Farming preparation

Churchillhuang · October 11, 2024, 10:27am

I know what are you saying. The network trying to avoiding the copies of the data storage in a same physical location, if 80 copies are stored in one physical location, It’s nonsense.
This is a wrong policy, the network hard to detect where the real location of the node is. this policy actually not working because it’s easy to avoid.
The data won’t be secured under this policy, because it’s actually not working, as i know many operators are running multi nodes.
Much better to let operators report there real location, and update the uploading rules, make another one physical location one copy policy instead of /24 policy.

MarviBiene · October 11, 2024, 11:01am

I think it’s way easier to report a wrong location than getting hand on many different IP subnets, where you are alone as node operator.

And if you try hard enough you can circumvent any rule. But the mass secures the network. So if anyone would just break the rules (and the ToS they agreed to) it would be a bigger problem.

And if the StorJ team really wants to, they can implement other methods to make sure you are playing by the rules

nyancodex · October 11, 2024, 11:05am

there’s no data to “farm”, please look at the actual data usage of the whole network before starting to invest.

Churchillhuang · October 11, 2024, 11:20am

yes i noticed that, it’s a long-term investment. Since storj doesn’t into the mainstream yet, there is a lot of space to glow.

kocoten1992 · October 11, 2024, 11:30am

I’m not hopeful, I’m more interested if StorJ able to get SOC2, cc @Alexey

Churchillhuang · October 11, 2024, 11:47am

I don’t think SOC 2 is so hard to get, just find a related consultant company and pay
SOC 2 is not that important, only big company care about that, small companies and personal users have a lot of data too. They care about price rather than SOC 2, the problem is, most of them doesn’t know storj yet

Vadim · October 11, 2024, 12:30pm

storj comunity network lost 10PB client because it dosnt has SOC2, so it is important. If it would has it, then I think your 1PB today wouldn’t have problem with fill-up.

MarviBiene · October 11, 2024, 12:46pm

I wouldn’t say it lost the client. I would rather say it went to stoj select network.
But yes, SoC2 is very important. Even small companies often have Soc2 requirements.

Vadim · October 11, 2024, 12:50pm

I writen Comunity network lost. we are not participating in select, so not really care about it.

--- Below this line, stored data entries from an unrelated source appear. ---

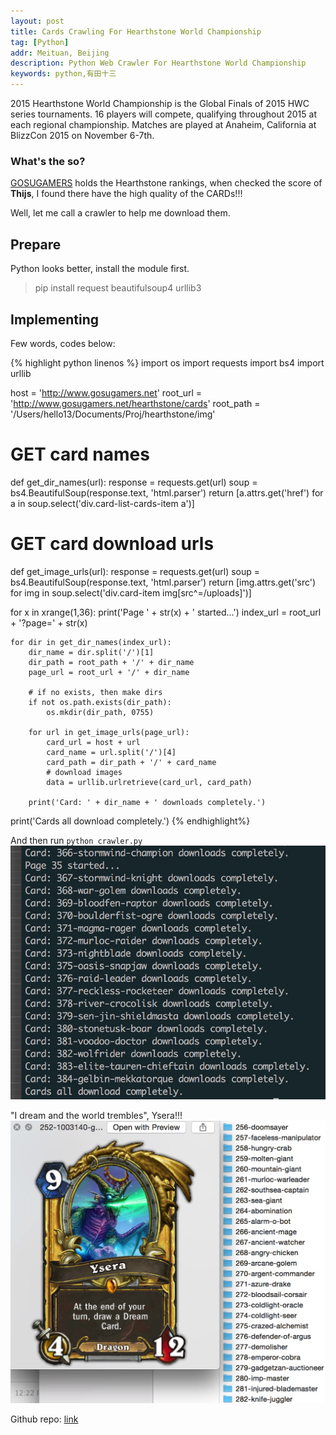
 ```yaml
---
layout: post
title: Cards Crawling For Hearthstone World Championship
tag: [Python]
addr: Meituan, Beijing
description: Python Web Crawler For Hearthstone World Championship
keywords: python,有田十三
---
```


2015 Hearthstone World Championship is the Global Finals of 2015 HWC series tournaments. 16 players will compete, qualifying throughout 2015 at each regional championship. Matches are played at Anaheim, California at BlizzCon 2015 on November 6-7th.

<!--more-->

### What's the so?

[GOSUGAMERS](http://www.gosugamers.net/hearthstone/rankings) holds the Hearthstone rankings, when checked the score of __Thijs__, I found there have the high quality of the CARDs!!!

Well, let me call a crawler to help me download them.

## Prepare

Python looks better, install the module first.

> pip install request beautifulsoup4 urllib3

## Implementing

Few words, codes below:

{% highlight python linenos %}
import os
import requests
import bs4
import urllib

host = 'http://www.gosugamers.net'
root_url = 'http://www.gosugamers.net/hearthstone/cards'
root_path = '/Users/hello13/Documents/Proj/hearthstone/img'

# GET card names
def get_dir_names(url):
    response = requests.get(url)
    soup = bs4.BeautifulSoup(response.text, 'html.parser')
    return [a.attrs.get('href') for a in soup.select('div.card-list-cards-item a')]

# GET card download urls
def get_image_urls(url):
    response = requests.get(url)
    soup = bs4.BeautifulSoup(response.text, 'html.parser')
    return [img.attrs.get('src') for img in soup.select('div.card-item img[src^=/uploads]')]

for x in xrange(1,36):
    print('Page ' + str(x) + ' started...')
    index_url = root_url + '?page=' + str(x)

    for dir in get_dir_names(index_url):
        dir_name = dir.split('/')[1]
        dir_path = root_path + '/' + dir_name
        page_url = root_url + '/' + dir_name

        # if no exists, then make dirs
        if not os.path.exists(dir_path):
            os.mkdir(dir_path, 0755)

        for url in get_image_urls(page_url):
            card_url = host + url
            card_name = url.split('/')[4]
            card_path = dir_path + '/' + card_name
            # download images
            data = urllib.urlretrieve(card_url, card_path)

        print('Card: ' + dir_name + ' downloads completely.')

print('Cards all download completely.')
{% endhighlight%}

And then run `python crawler.py`
![img](/static/img/post/crawler-2.png)

"I dream and the world trembles", Ysera!!!
![img](/static/img/post/crawler-1.png)

Github repo: [link](https://github.com/yooungt13/yooungt13.github.com/blob/master/bin/crawler.py)

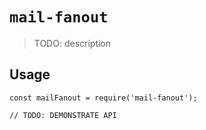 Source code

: # `mail-fanout`

> TODO: description

## Usage

```
const mailFanout = require('mail-fanout');

// TODO: DEMONSTRATE API
```
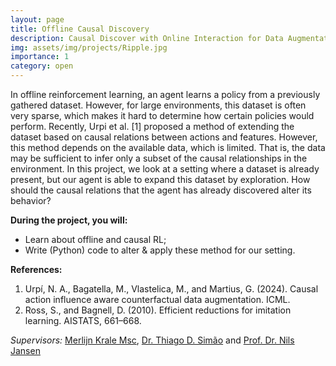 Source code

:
 ```yaml
---
layout: page
title: Offline Causal Discovery
description: Causal Discover with Online Interaction for Data Augmentation
img: assets/img/projects/Ripple.jpg
importance: 1
category: open
---
```


In offline reinforcement learning, an agent learns a policy from a previously gathered dataset. However, for large environments, this dataset is often very sparse, which makes it hard to determine how certain policies would perform.
Recently, Urpi et al. [1] proposed a method of extending the dataset based on causal relations between actions and features. However, this method depends on the available data, which is limited. 
That is, the data may be sufficient to infer only a subset of the causal relationships in the environment.
In this project, we look at a setting where a dataset is already present, but our agent is able to expand this dataset by exploration. How should the causal relations that the agent has already discovered alter its behavior?

**During the project, you will:**

* Learn about offline and causal RL;
* Write (Python) code to alter & apply these method for our setting.

**References:**

1. Urpı́, N. A., Bagatella, M., Vlastelica, M., and Martius, G. (2024). Causal action influence aware counterfactual data augmentation. ICML.
2. Ross, S., and Bagnell, D. (2010). Efficient reductions for imitation learning. AISTATS, 661–668.

*Supervisors:* [Merlijn Krale Msc](https://mkrale.com/), [Dr. Thiago D. Simão](https://tdsimao.github.io/) and [Prof. Dr. Nils Jansen](https://nilsjansen.org/)
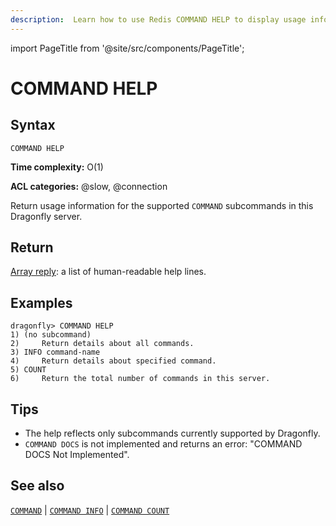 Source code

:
 ```yaml
---
description:  Learn how to use Redis COMMAND HELP to display usage information for COMMAND subcommands.
---
```


import PageTitle from '@site/src/components/PageTitle';

# COMMAND HELP

<PageTitle title="Redis COMMAND HELP Command (Documentation) | Dragonfly" />

## Syntax

    COMMAND HELP 

**Time complexity:** O(1)

**ACL categories:** @slow, @connection

Return usage information for the supported `COMMAND` subcommands in this Dragonfly server.

## Return

[Array reply](https://redis.io/docs/latest/develop/reference/protocol-spec/#arrays): a list of human-readable help lines.

## Examples

```shell
dragonfly> COMMAND HELP
1) (no subcommand)
2)     Return details about all commands.
3) INFO command-name
4)     Return details about specified command.
5) COUNT
6)     Return the total number of commands in this server.
```

## Tips

- The help reflects only subcommands currently supported by Dragonfly.
- `COMMAND DOCS` is not implemented and returns an error: "COMMAND DOCS Not Implemented".


## See also

[`COMMAND`](./command.md) | [`COMMAND INFO`](./command-info.md) | [`COMMAND COUNT`](./command-count.md)
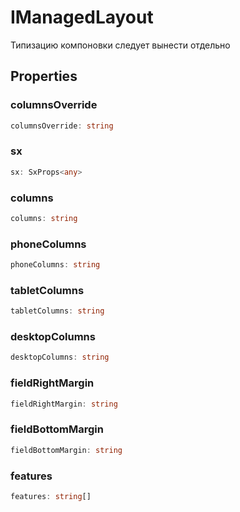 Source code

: # IManagedLayout

Типизацию компоновки следует вынести отдельно

## Properties

### columnsOverride

```ts
columnsOverride: string
```

### sx

```ts
sx: SxProps<any>
```

### columns

```ts
columns: string
```

### phoneColumns

```ts
phoneColumns: string
```

### tabletColumns

```ts
tabletColumns: string
```

### desktopColumns

```ts
desktopColumns: string
```

### fieldRightMargin

```ts
fieldRightMargin: string
```

### fieldBottomMargin

```ts
fieldBottomMargin: string
```

### features

```ts
features: string[]
```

arrogantrabbit · October 11, 2024, 3:42pm

There are no copies.

Any policy and any restriction can be circumvented. The /24 is just a convenience shortcut. The rule is set by policy.

The same way you don’t go stealing from the store just because the lock was easy to pick. “If they wanted me to not to steal — they should have used better lock and put products behind carbon steel cages.

Yes. Many operator are running multiple nodes. I do too. But I do so while abiding to the policy. All
My nodes are physically in different locations, connected via different ISPs, powered by different grid segments. The only correlation between them is my email address, wallet, and me being the only support. Running multiple nodes is well within ToS.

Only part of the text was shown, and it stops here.